### YOUR OBJECTIVE
Every record must be restated exactly. Drop the images.

=== Section Start ===

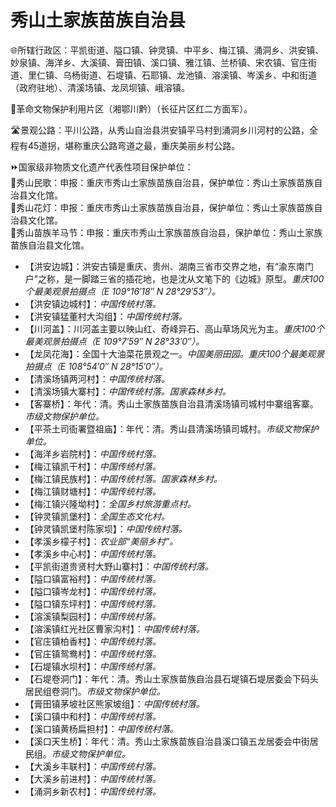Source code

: # 秀山土家族苗族自治县  
🌐所辖行政区：平凯街道、隘口镇、钟灵镇、中平乡、梅江镇、涌洞乡、洪安镇、妙泉镇、海洋乡、大溪镇、膏田镇、溪口镇、雅江镇、兰桥镇、宋农镇、官庄街道、里仁镇、乌杨街道、石堤镇、石耶镇、龙池镇、溶溪镇、岑溪乡、中和街道（政府驻地）、清溪场镇、龙凤坝镇、峨溶镇。  

🚩革命文物保护利用片区（湘鄂川黔）（长征片区红二方面军）。  

🛣️景观公路：平川公路，从秀山自治县洪安镇平马村到涌洞乡川河村的公路，全程有45道拐，堪称重庆公路弯道之最，重庆美丽乡村公路。  

⏩国家级非物质文化遗产代表性项目保护单位：  
🔸秀山民歌：申报：重庆市秀山土家族苗族自治县，保护单位：秀山土家族苗族自治县文化馆。  
🔸秀山花灯：申报：重庆市秀山土家族苗族自治县，保护单位：秀山土家族苗族自治县文化馆。  
🔸秀山苗族羊马节：申报：重庆市秀山土家族苗族自治县，保护单位：秀山土家族苗族自治县文化馆。  

* 【洪安边城】：洪安古镇是重庆、贵州、湖南三省市交界之地，有“渝东南门户”之称，是一脚踏三省的插花地，也是沈从文笔下的《边城》原型。*重庆100个最美观景拍摄点（E 109°16′18″ N 28°29′53″）。*  
* 【洪安镇边城村】：*中国传统村落。*  
* 【洪安镇猛董村大沟组】：*中国传统村落。*  
* 【川河盖】：川河盖主要以映山红、奇峰异石、高山草场风光为主。*重庆100个最美观景拍摄点（E 109°7′59″ N 28°33′0″）。*  
* 【龙凤花海】：全国十大油菜花景观之一。*中国美丽田园。重庆100个最美观景拍摄点（E 108°54′0″ N 28°15′0″）。*  
* 【清溪场镇两河村】：*中国传统村落。*  
* 【清溪场镇大寨村】：*中国传统村落。国家森林乡村。*  
* 【客寨桥】：年代：清。秀山土家族苗族自治县清溪场镇司城村中寨组客寨。*市级文物保护单位。*  
* 【平茶土司衙署暨祖庙】：年代：清。秀山县清溪场镇司城村。*市级文物保护单位。*  
* 【海洋乡岩院村】：*中国传统村落。*  
* 【梅江镇凯干村】：*中国传统村落。*  
* 【梅江镇民族村】：*中国传统村落。国家森林乡村。*  
* 【梅江镇财塘村】：*中国传统村落。*  
* 【梅江镇兴隆坳村】：*全国乡村旅游重点村。*  
* 【钟灵镇凯堡村】：*全国生态文化村。*  
* 【钟灵镇凯堡村陈家坝】：*中国传统村落。*  
* 【孝溪乡檬子村】：*农业部“美丽乡村”。*  
* 【孝溪乡中心村】：*中国传统村落。*  
* 【平凯街道贵贤村大野山寨村】：*中国传统村落。*  
* 【隘口镇富裕村】：*中国传统村落。*  
* 【隘口镇岑龙村】：*中国传统村落。*  
* 【隘口镇东坪村】：*中国传统村落。*  
* 【溶溪镇梨园村】：*中国传统村落。*  
* 【溶溪镇红光社区曹家沟村】：*中国传统村落。*  
* 【官庄镇柏香村】：*中国传统村落。*  
* 【官庄镇鸳鸯村】：*中国传统村落。*  
* 【石堤镇水坝村】：*中国传统村落。*  
* 【石堤卷洞门】：年代：清。秀山土家族苗族自治县石堤镇石堤居委会下码头居民组卷洞门。*市级文物保护单位。*  
* 【膏田镇茅坡社区熊家坡组】：*中国传统村落。*  
* 【溪口镇中和村】：*中国传统村落。*  
* 【溪口镇黄杨扁担村】：*中国传统村落。*  
* 【溪口天生桥】：年代：清。秀山土家族苗族自治县溪口镇五龙居委会中街居民组。*市级文物保护单位。*  
* 【大溪乡丰联村】：*中国传统村落。*  
* 【大溪乡前进村】：*中国传统村落。*  
* 【涌洞乡新农村】：*中国传统村落。*  
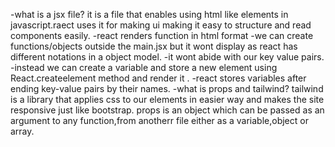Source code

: -what is a jsx file?
it is a file that enables using html like elements in javascript.raect uses it for making ui making it easy to structure and read components easily.
-react renders function in html format
-we can create functions/objects outside the main.jsx but it wont display as react has different notations in a object model.
-it wont abide with our key value pairs.
-instead we can create a variable and store a new element using React.createelement method and render it .
-react stores variables after ending key-value pairs by their names.
-what is props and tailwind?
tailwind is a library that applies css to our elements in easier way and makes the site responsive just like bootstrap.
props is an object which can be passed as an argument to any function,from anotherr file either as a variable,object or array.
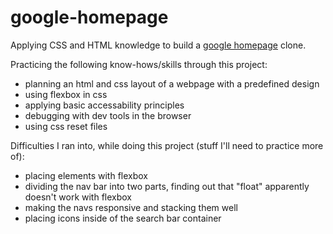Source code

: # google-homepage
Applying CSS and HTML knowledge to build a [google homepage](https://web.archive.org/web/20191130234759if_/https://www.google.com/ "Reference for the page") clone.

Practicing the following know-hows/skills through this project:
- planning an html and css layout of a webpage with a predefined design
- using flexbox in css
- applying basic accessability principles
- debugging with dev tools in the browser
- using css reset files

Difficulties I ran into, while doing this project (stuff I'll need to practice more of):
- placing elements with flexbox
- dividing the nav bar into two parts, finding out that "float" apparently doesn't work with flexbox
- making the navs responsive and stacking them well
- placing icons inside of the search bar container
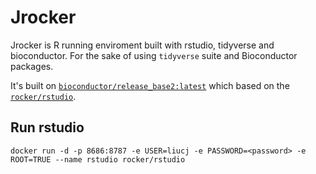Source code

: # Jrocker

Jrocker is R running enviroment built with rstudio, tidyverse and bioconductor. For the sake of using `tidyverse` suite and Bioconductor packages.

It's built on [`bioconductor/release_base2:latest`](https://hub.docker.com/r/bioconductor/release_core2/~/dockerfile/) which based on the [`rocker/rstudio`](https://hub.docker.com/r/rocker/rstudio/).

## Run rstudio

`docker run -d -p 8686:8787 -e USER=liucj -e PASSWORD=<password> -e ROOT=TRUE --name rstudio rocker/rstudio`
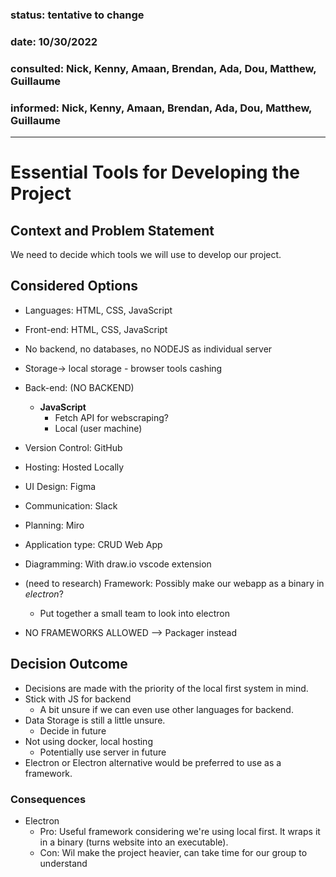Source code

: ### status: tentative to change
### date: 10/30/2022
### consulted: Nick, Kenny, Amaan, Brendan, Ada, Dou, Matthew, Guillaume
### informed: Nick, Kenny, Amaan, Brendan, Ada, Dou, Matthew, Guillaume
---

# Essential Tools for Developing the Project

## Context and Problem Statement
We need to decide which tools we will use to develop our project. 


## Considered Options

* Languages: HTML, CSS, JavaScript
* Front-end: HTML, CSS, JavaScript
* No backend, no databases, no NODEJS as individual server
* Storage-> local storage - browser tools cashing
* Back-end: (NO BACKEND)
    * __JavaScript__
        * Fetch API for webscraping?
        * Local (user machine) 
* Version Control: GitHub
* Hosting: Hosted Locally
* UI Design: Figma
* Communication: Slack
* Planning: Miro
* Application type: CRUD Web App
* Diagramming: With draw.io vscode extension 
* (need to research) Framework: Possibly make our webapp as a binary in _electron_? 
    * Put together a small team to look into electron

* NO FRAMEWORKS ALLOWED --> Packager instead 

## Decision Outcome

* Decisions are made with the priority of the local first system in mind.
* Stick with JS for backend
    * A bit unsure if we can even use other languages for backend.
* Data Storage is still a little unsure.
    * Decide in future
* Not using docker, local hosting
    * Potentially use server in future
* Electron or Electron alternative would be preferred to use as a framework. 

<!-- This is an optional element. Feel free to remove. -->
### Consequences

* Electron
    * Pro: Useful framework considering we're using local first. It wraps it in a binary (turns website into an executable). 
    * Con: Wil make the project heavier, can take time for our group to understand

=== Section End ===

### OUTPUT BELOW
Source code

: # 秀山土家族苗族自治县  
🌐所辖行政区：平凯街道、隘口镇、钟灵镇、中平乡、梅江镇、涌洞乡、洪安镇、妙泉镇、海洋乡、大溪镇、膏田镇、溪口镇、雅江镇、兰桥镇、宋农镇、官庄街道、里仁镇、乌杨街道、石堤镇、石耶镇、龙池镇、溶溪镇、岑溪乡、中和街道（政府驻地）、清溪场镇、龙凤坝镇、峨溶镇。  

🚩革命文物保护利用片区（湘鄂川黔）（长征片区红二方面军）。  

🛣️景观公路：平川公路，从秀山自治县洪安镇平马村到涌洞乡川河村的公路，全程有45道拐，堪称重庆公路弯道之最，重庆美丽乡村公路。  

⏩国家级非物质文化遗产代表性项目保护单位：  
🔸秀山民歌：申报：重庆市秀山土家族苗族自治县，保护单位：秀山土家族苗族自治县文化馆。  
🔸秀山花灯：申报：重庆市秀山土家族苗族自治县，保护单位：秀山土家族苗族自治县文化馆。  
🔸秀山苗族羊马节：申报：重庆市秀山土家族苗族自治县，保护单位：秀山土家族苗族自治县文化馆。  

* 【洪安边城】：洪安古镇是重庆、贵州、湖南三省市交界之地，有“渝东南门户”之称，是一脚踏三省的插花地，也是沈从文笔下的《边城》原型。*重庆100个最美观景拍摄点（E 109°16′18″ N 28°29′53″）。*  
* 【洪安镇边城村】：*中国传统村落。*  
* 【洪安镇猛董村大沟组】：*中国传统村落。*  
* 【川河盖】：川河盖主要以映山红、奇峰异石、高山草场风光为主。*重庆100个最美观景拍摄点（E 109°7′59″ N 28°33′0″）。*  
* 【龙凤花海】：全国十大油菜花景观之一。*中国美丽田园。重庆100个最美观景拍摄点（E 108°54′0″ N 28°15′0″）。*  
* 【清溪场镇两河村】：*中国传统村落。*  
* 【清溪场镇大寨村】：*中国传统村落。国家森林乡村。*  
* 【客寨桥】：年代：清。秀山土家族苗族自治县清溪场镇司城村中寨组客寨。*市级文物保护单位。*  
* 【平茶土司衙署暨祖庙】：年代：清。秀山县清溪场镇司城村。*市级文物保护单位。*  
* 【海洋乡岩院村】：*中国传统村落。*  
* 【梅江镇凯干村】：*中国传统村落。*  
* 【梅江镇民族村】：*中国传统村落。国家森林乡村。*  
* 【梅江镇财塘村】：*中国传统村落。*  
* 【梅江镇兴隆坳村】：*全国乡村旅游重点村。*  
* 【钟灵镇凯堡村】：*全国生态文化村。*  
* 【钟灵镇凯堡村陈家坝】：*中国传统村落。*  
* 【孝溪乡檬子村】：*农业部“美丽乡村”。*  
* 【孝溪乡中心村】：*中国传统村落。*  
* 【平凯街道贵贤村大野山寨村】：*中国传统村落。*  
* 【隘口镇富裕村】：*中国传统村落。*  
* 【隘口镇岑龙村】：*中国传统村落。*  
* 【隘口镇东坪村】：*中国传统村落。*  
* 【溶溪镇梨园村】：*中国传统村落。*  
* 【溶溪镇红光社区曹家沟村】：*中国传统村落。*  
* 【官庄镇柏香村】：*中国传统村落。*  
* 【官庄镇鸳鸯村】：*中国传统村落。*  
* 【石堤镇水坝村】：*中国传统村落。*  
* 【石堤卷洞门】：年代：清。秀山土家族苗族自治县石堤镇石堤居委会下码头居民组卷洞门。*市级文物保护单位。*  
* 【膏田镇茅坡社区熊家坡组】：*中国传统村落。*  
* 【溪口镇中和村】：*中国传统村落。*  
* 【溪口镇黄杨扁担村】：*中国传统村落。*  
* 【溪口天生桥】：年代：清。秀山土家族苗族自治县溪口镇五龙居委会中街居民组。*市级文物保护单位。*  
* 【大溪乡丰联村】：*中国传统村落。*  
* 【大溪乡前进村】：*中国传统村落。*  
* 【涌洞乡新农村】：*中国传统村落。*  
Source code

: -what is a jsx file?
it is a file that enables using html like elements in javascript.raect uses it for making ui making it easy to structure and read components easily.
-react renders function in html format
-we can create functions/objects outside the main.jsx but it wont display as react has different notations in a object model.
-it wont abide with our key value pairs.
-instead we can create a variable and store a new element using React.createelement method and render it .
-react stores variables after ending key-value pairs by their names.
-what is props and tailwind?
tailwind is a library that applies css to our elements in easier way and makes the site responsive just like bootstrap.
props is an object which can be passed as an argument to any function,from anotherr file either as a variable,object or array.
Source code

: # google-homepage
Applying CSS and HTML knowledge to build a [google homepage](https://web.archive.org/web/20191130234759if_/https://www.google.com/ "Reference for the page") clone.

Practicing the following know-hows/skills through this project:
- planning an html and css layout of a webpage with a predefined design
- using flexbox in css
- applying basic accessability principles
- debugging with dev tools in the browser
- using css reset files

Difficulties I ran into, while doing this project (stuff I'll need to practice more of):
- placing elements with flexbox
- dividing the nav bar into two parts, finding out that "float" apparently doesn't work with flexbox
- making the navs responsive and stacking them well
- placing icons inside of the search bar container
Source code

: # Jrocker

Jrocker is R running enviroment built with rstudio, tidyverse and bioconductor. For the sake of using `tidyverse` suite and Bioconductor packages.

It's built on [`bioconductor/release_base2:latest`](https://hub.docker.com/r/bioconductor/release_core2/~/dockerfile/) which based on the [`rocker/rstudio`](https://hub.docker.com/r/rocker/rstudio/).

## Run rstudio

`docker run -d -p 8686:8787 -e USER=liucj -e PASSWORD=<password> -e ROOT=TRUE --name rstudio rocker/rstudio`
Source code

: ### status: tentative to change
### date: 10/30/2022
### consulted: Nick, Kenny, Amaan, Brendan, Ada, Dou, Matthew, Guillaume
### informed: Nick, Kenny, Amaan, Brendan, Ada, Dou, Matthew, Guillaume
---

# Essential Tools for Developing the Project

## Context and Problem Statement
We need to decide which tools we will use to develop our project. 


## Considered Options

* Languages: HTML, CSS, JavaScript
* Front-end: HTML, CSS, JavaScript
* No backend, no databases, no NODEJS as individual server
* Storage-> local storage - browser tools cashing
* Back-end: (NO BACKEND)
    * __JavaScript__
        * Fetch API for webscraping?
        * Local (user machine) 
* Version Control: GitHub
* Hosting: Hosted Locally
* UI Design: Figma
* Communication: Slack
* Planning: Miro
* Application type: CRUD Web App
* Diagramming: With draw.io vscode extension 
* (need to research) Framework: Possibly make our webapp as a binary in _electron_? 
    * Put together a small team to look into electron

* NO FRAMEWORKS ALLOWED --> Packager instead 

## Decision Outcome

* Decisions are made with the priority of the local first system in mind.
* Stick with JS for backend
    * A bit unsure if we can even use other languages for backend.
* Data Storage is still a little unsure.
    * Decide in future
* Not using docker, local hosting
    * Potentially use server in future
* Electron or Electron alternative would be preferred to use as a framework. 

<!-- This is an optional element. Feel free to remove. -->
### Consequences

* Electron
    * Pro: Useful framework considering we're using local first. It wraps it in a binary (turns website into an executable). 
    * Con: Wil make the project heavier, can take time for our group to understand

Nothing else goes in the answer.